OpenSSH CA in production: a complete guide

OpenSSH has supported certificates since version 5.4, released in 2010. Despite that, most teams that try to roll out an SSH Certificate Authority run into the same five problems in the first week. They are all small, all configurable, and all easy to debug once you know they exist. This article walks through each in order, with the configuration you need to ship, and the verification step to prove it works.

The reference target is OpenSSH 8.4 (released September 2020) or later on both client and server. Earlier versions work, with one substantive caveat covered below.

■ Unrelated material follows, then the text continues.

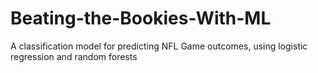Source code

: # Beating-the-Bookies-With-ML
A classification model for predicting NFL Game outcomes, using logistic regression and random forests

The relevant standards are RFC 4252 (SSH authentication protocol), RFC 4253 (transport layer), and the certificate format from PROTOCOL.certkeys in the OpenSSH source tree, which never made it into an RFC because Tatu Ylonen and the OpenSSH maintainers disagreed about the IETF process. The de-facto standard works fine.

Pitfall 1: certificate TTL chosen badly

The first decision is how long a certificate is valid. The two failure modes are symmetric. Too long and revocation becomes a real problem (you have to push KRLs, see below). Too short and engineers re-authenticate constantly and start scripting around the CA, which defeats the audit story.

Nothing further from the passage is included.